One of the best resources in the Canadian North is the Canadian Rangers, a sub-component of the CAF Reserve and the military’s eyes and ears in the North. They provide patrols and detachments for national security and public safety missions in sparsely settled northern, coastal, and isolated areas of Canada.Footnote 23 They are recognized for their flexibility, cost-effectiveness, cultural inclusivity, and community outreach. These characteristics make the Rangers a vital defence asset in the North.Footnote 24 An effective and efficient way to develop SAR capability in the North would be to integrate the Rangers into the proposed Arctic JRCC. Incorporating Indigenous science and traditional knowledge into decision-making would allow for a better response to emergencies. This inclusion aligns with the March 2016 Canada-U.S. joint statement on Arctic leadership, which commits to harnessing the knowledge and capabilities of the North for Arctic decision-making.Footnote 25
Another organization that needs attention is the Search and Rescue Volunteer Association of Canada (SARVAC). The association represents 300 teams and 12,000 volunteers across Canada, and SARVAC is an active player for Ground SAR in Canada, including the North. SARVAC is a registered not-for-profit and educational organization that supports, coordinates, develops, informs, promotes and implements approved search and rescue emergency responses within the underlying principle of saving lives.Footnote 26 This group of trained volunteers has 34 SAR teams above the 60th parallel, giving them a wealth of Arctic experience.Footnote 27 SARVAC also has a place on the proposed Arctic JRCC. Figure 4 represents the concept of an Arctic JRCC.

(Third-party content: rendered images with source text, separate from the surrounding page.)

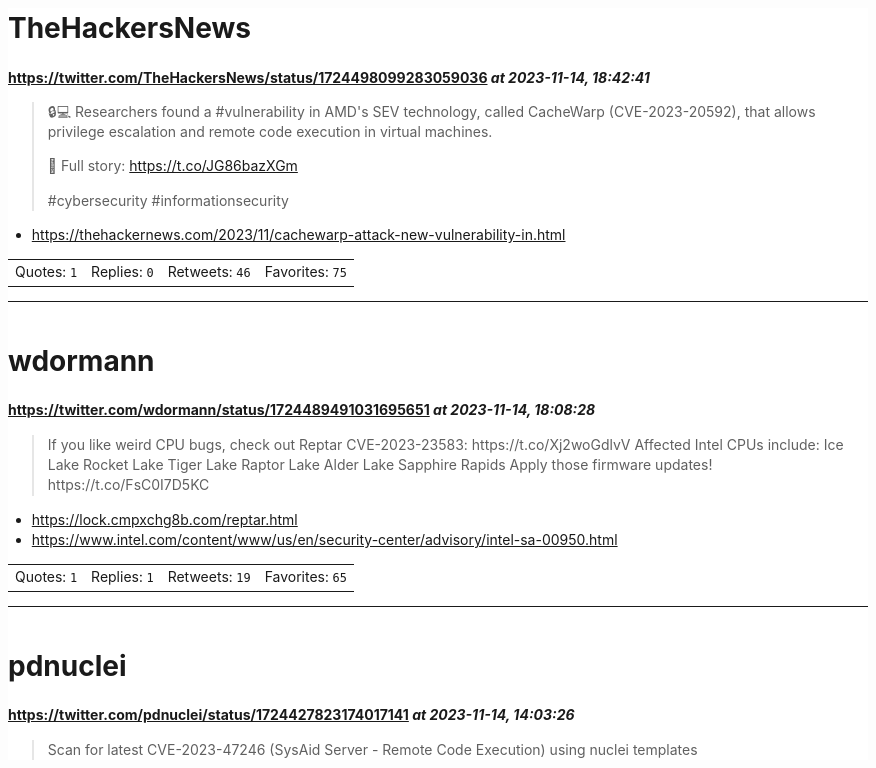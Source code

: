 
# TheHackersNews
**https://twitter.com/TheHackersNews/status/1724498099283059036 _at 2023-11-14, 18:42:41_**
<blockquote>
🔒💻 Researchers found a #vulnerability in AMD's SEV technology, called CacheWarp (CVE-2023-20592), that allows privilege escalation and remote code execution in virtual machines.

📰 Full story: https://t.co/JG86bazXGm

#cybersecurity #informationsecurity
</blockquote>

* https://thehackernews.com/2023/11/cachewarp-attack-new-vulnerability-in.html

<table><tr>
<td>Quotes: <code>1</code></td>
<td>Replies: <code>0</code></td>
<td>Retweets: <code>46</code></td>
<td>Favorites: <code>75</code></td>
</tr></table>

---

# wdormann
**https://twitter.com/wdormann/status/1724489491031695651 _at 2023-11-14, 18:08:28_**
<blockquote>
If you like weird CPU bugs, check out Reptar CVE-2023-23583:
https://t.co/Xj2woGdlvV
Affected Intel CPUs include:
Ice Lake
Rocket Lake
Tiger Lake
Raptor Lake
Alder Lake
Sapphire Rapids
Apply those firmware updates!
https://t.co/FsC0I7D5KC
</blockquote>

* https://lock.cmpxchg8b.com/reptar.html
* https://www.intel.com/content/www/us/en/security-center/advisory/intel-sa-00950.html

<table><tr>
<td>Quotes: <code>1</code></td>
<td>Replies: <code>1</code></td>
<td>Retweets: <code>19</code></td>
<td>Favorites: <code>65</code></td>
</tr></table>

---

# pdnuclei
**https://twitter.com/pdnuclei/status/1724427823174017141 _at 2023-11-14, 14:03:26_**
<blockquote>
Scan for latest CVE-2023-47246 (SysAid Server - Remote Code Execution) using nuclei templates
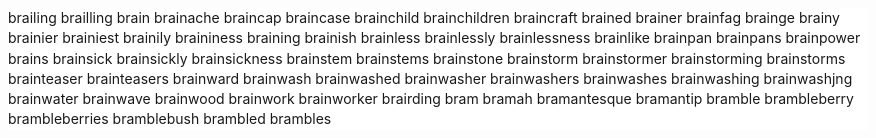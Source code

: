 brailing
brailling
brain
brainache
braincap
braincase
brainchild
brainchildren
braincraft
brained
brainer
brainfag
brainge
brainy
brainier
brainiest
brainily
braininess
braining
brainish
brainless
brainlessly
brainlessness
brainlike
brainpan
brainpans
brainpower
brains
brainsick
brainsickly
brainsickness
brainstem
brainstems
brainstone
brainstorm
brainstormer
brainstorming
brainstorms
brainteaser
brainteasers
brainward
brainwash
brainwashed
brainwasher
brainwashers
brainwashes
brainwashing
brainwashjng
brainwater
brainwave
brainwood
brainwork
brainworker
brairding
bram
bramah
bramantesque
bramantip
bramble
brambleberry
brambleberries
bramblebush
brambled
brambles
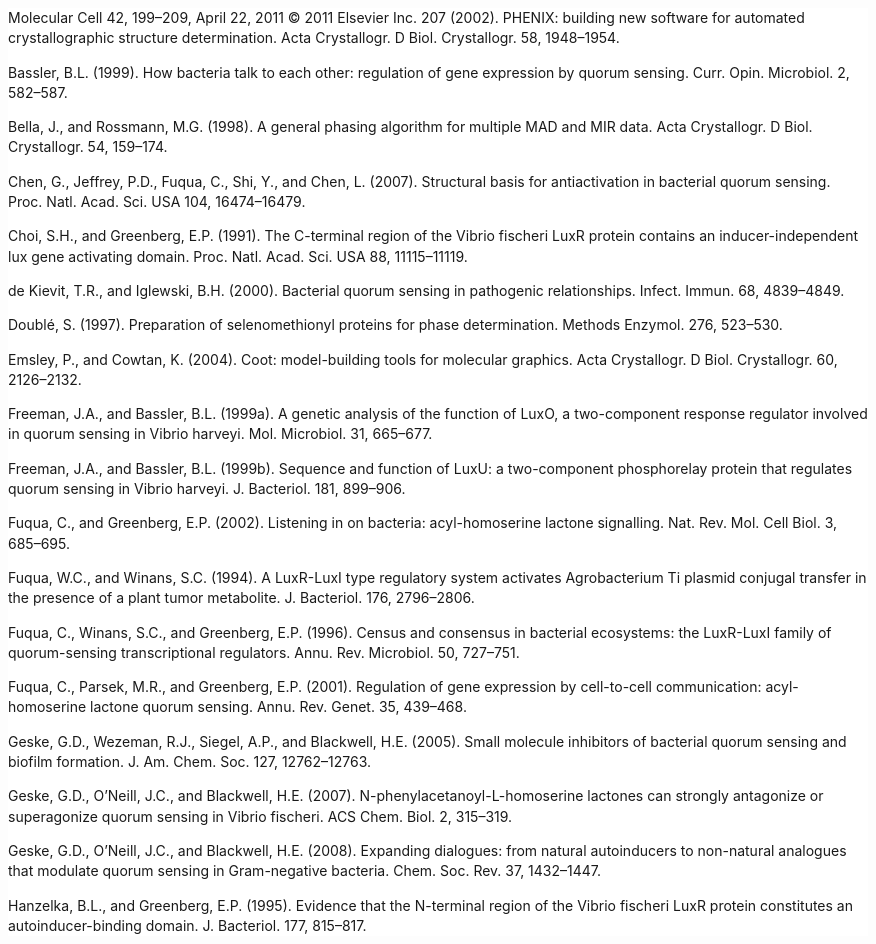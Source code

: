 Molecular Cell 42, 199–209, April 22, 2011 © 2011 Elsevier Inc. 207
(2002). PHENIX: building new software for automated crystallographic structure determination. Acta Crystallogr. D Biol. Crystallogr. 58, 1948–1954.

Bassler, B.L. (1999). How bacteria talk to each other: regulation of gene expression by quorum sensing. Curr. Opin. Microbiol. 2, 582–587.

Bella, J., and Rossmann, M.G. (1998). A general phasing algorithm for multiple MAD and MIR data. Acta Crystallogr. D Biol. Crystallogr. 54, 159–174.

Chen, G., Jeffrey, P.D., Fuqua, C., Shi, Y., and Chen, L. (2007). Structural basis for antiactivation in bacterial quorum sensing. Proc. Natl. Acad. Sci. USA 104, 16474–16479.

Choi, S.H., and Greenberg, E.P. (1991). The C-terminal region of the Vibrio fischeri LuxR protein contains an inducer-independent lux gene activating domain. Proc. Natl. Acad. Sci. USA 88, 11115–11119.

de Kievit, T.R., and Iglewski, B.H. (2000). Bacterial quorum sensing in pathogenic relationships. Infect. Immun. 68, 4839–4849.

Doublé, S. (1997). Preparation of selenomethionyl proteins for phase determination. Methods Enzymol. 276, 523–530.

Emsley, P., and Cowtan, K. (2004). Coot: model-building tools for molecular graphics. Acta Crystallogr. D Biol. Crystallogr. 60, 2126–2132.

Freeman, J.A., and Bassler, B.L. (1999a). A genetic analysis of the function of LuxO, a two-component response regulator involved in quorum sensing in Vibrio harveyi. Mol. Microbiol. 31, 665–677.

Freeman, J.A., and Bassler, B.L. (1999b). Sequence and function of LuxU: a two-component phosphorelay protein that regulates quorum sensing in Vibrio harveyi. J. Bacteriol. 181, 899–906.

Fuqua, C., and Greenberg, E.P. (2002). Listening in on bacteria: acyl-homoserine lactone signalling. Nat. Rev. Mol. Cell Biol. 3, 685–695.

Fuqua, W.C., and Winans, S.C. (1994). A LuxR-LuxI type regulatory system activates Agrobacterium Ti plasmid conjugal transfer in the presence of a plant tumor metabolite. J. Bacteriol. 176, 2796–2806.

Fuqua, C., Winans, S.C., and Greenberg, E.P. (1996). Census and consensus in bacterial ecosystems: the LuxR-LuxI family of quorum-sensing transcriptional regulators. Annu. Rev. Microbiol. 50, 727–751.

Fuqua, C., Parsek, M.R., and Greenberg, E.P. (2001). Regulation of gene expression by cell-to-cell communication: acyl-homoserine lactone quorum sensing. Annu. Rev. Genet. 35, 439–468.

Geske, G.D., Wezeman, R.J., Siegel, A.P., and Blackwell, H.E. (2005). Small molecule inhibitors of bacterial quorum sensing and biofilm formation. J. Am. Chem. Soc. 127, 12762–12763.

Geske, G.D., O’Neill, J.C., and Blackwell, H.E. (2007). N-phenylacetanoyl-L-homoserine lactones can strongly antagonize or superagonize quorum sensing in Vibrio fischeri. ACS Chem. Biol. 2, 315–319.

Geske, G.D., O’Neill, J.C., and Blackwell, H.E. (2008). Expanding dialogues: from natural autoinducers to non-natural analogues that modulate quorum sensing in Gram-negative bacteria. Chem. Soc. Rev. 37, 1432–1447.

Hanzelka, B.L., and Greenberg, E.P. (1995). Evidence that the N-terminal region of the Vibrio fischeri LuxR protein constitutes an autoinducer-binding domain. J. Bacteriol. 177, 815–817.
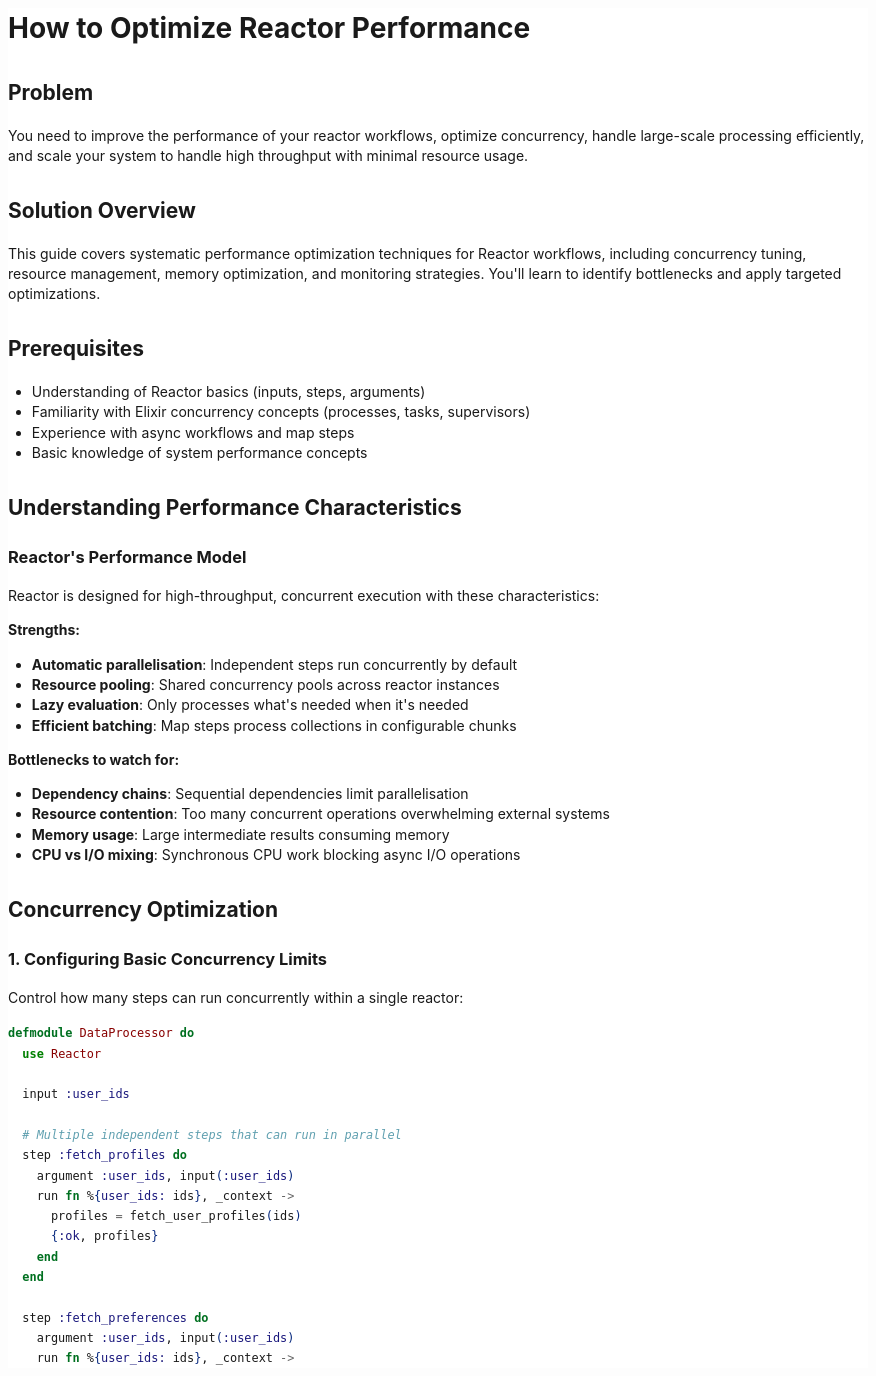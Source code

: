 

# How to Optimize Reactor Performance

## Problem
You need to improve the performance of your reactor workflows, optimize concurrency, handle large-scale processing efficiently, and scale your system to handle high throughput with minimal resource usage.

## Solution Overview
This guide covers systematic performance optimization techniques for Reactor workflows, including concurrency tuning, resource management, memory optimization, and monitoring strategies. You'll learn to identify bottlenecks and apply targeted optimizations.

## Prerequisites
- Understanding of Reactor basics (inputs, steps, arguments)
- Familiarity with Elixir concurrency concepts (processes, tasks, supervisors)
- Experience with async workflows and map steps
- Basic knowledge of system performance concepts

## Understanding Performance Characteristics

### Reactor's Performance Model

Reactor is designed for high-throughput, concurrent execution with these characteristics:

**Strengths:**
- **Automatic parallelisation**: Independent steps run concurrently by default
- **Resource pooling**: Shared concurrency pools across reactor instances
- **Lazy evaluation**: Only processes what's needed when it's needed
- **Efficient batching**: Map steps process collections in configurable chunks

**Bottlenecks to watch for:**
- **Dependency chains**: Sequential dependencies limit parallelisation
- **Resource contention**: Too many concurrent operations overwhelming external systems
- **Memory usage**: Large intermediate results consuming memory
- **CPU vs I/O mixing**: Synchronous CPU work blocking async I/O operations

## Concurrency Optimization

### 1. Configuring Basic Concurrency Limits

Control how many steps can run concurrently within a single reactor:

```elixir
defmodule DataProcessor do
  use Reactor

  input :user_ids

  # Multiple independent steps that can run in parallel
  step :fetch_profiles do
    argument :user_ids, input(:user_ids)
    run fn %{user_ids: ids}, _context ->
      profiles = fetch_user_profiles(ids)
      {:ok, profiles}
    end
  end

  step :fetch_preferences do
    argument :user_ids, input(:user_ids)
    run fn %{user_ids: ids}, _context ->
```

To succeed, a new SAR region in the Arctic has to present eight key elements:
- Sovereignty: taking ownership of our environment.
- Local knowledge: using the unique skillset of the communities to save lives.
- Historical evolution: logical evolution with the increase of Arctic activities.
- Non-resource-based: use of assets of main Southern bases.
- Empower First Nations: integrating communities in SAR coordination.
- Arctic SAR council participation: empower the people of the North to become leaders.
- Inclusion: CAF, CCG, RCMP, SARVAC, and Rangers in the JRCC team for synchronized coordination of all SAR incidents in the North under one roof, as depicted in figure 3.
- Economics: this solution requires minimal capital spending.
SAR is not a new concept; it is an everlasting capability requirement. If the current statistics hold, there will be 6,000 lives in danger in the Canadian Arctic over the next 50 years that will require coordinated efforts, and arguably this number will be much more significant as Northern activities increase.Footnote 28 Logical and gradual changes such as an Arctic SRR will make Canada successful at fostering lasting change in the Arctic.
Canada’s commitment to Northern economic and social development includes a deep respect for indigenous traditional knowledge, work, and cultural activities. Through its current Arctic foreign policy, the Government is also sending a clear message that Canada controls its Arctic lands and waters and takes its stewardship role and responsibilities very seriously.Footnote 29 In the future, Canada needs to promote a better understanding of the North in all of its aspects and better express its commitment to the Arctic.
Creating an Arctic SRR through the coordination of Arctic assets is a crucial step to empower Northerners. The strength of this proposal is the ability to plug and play into the current system, without having to change in the current SAR governance. This solution adds value and improves the system at minimal cost.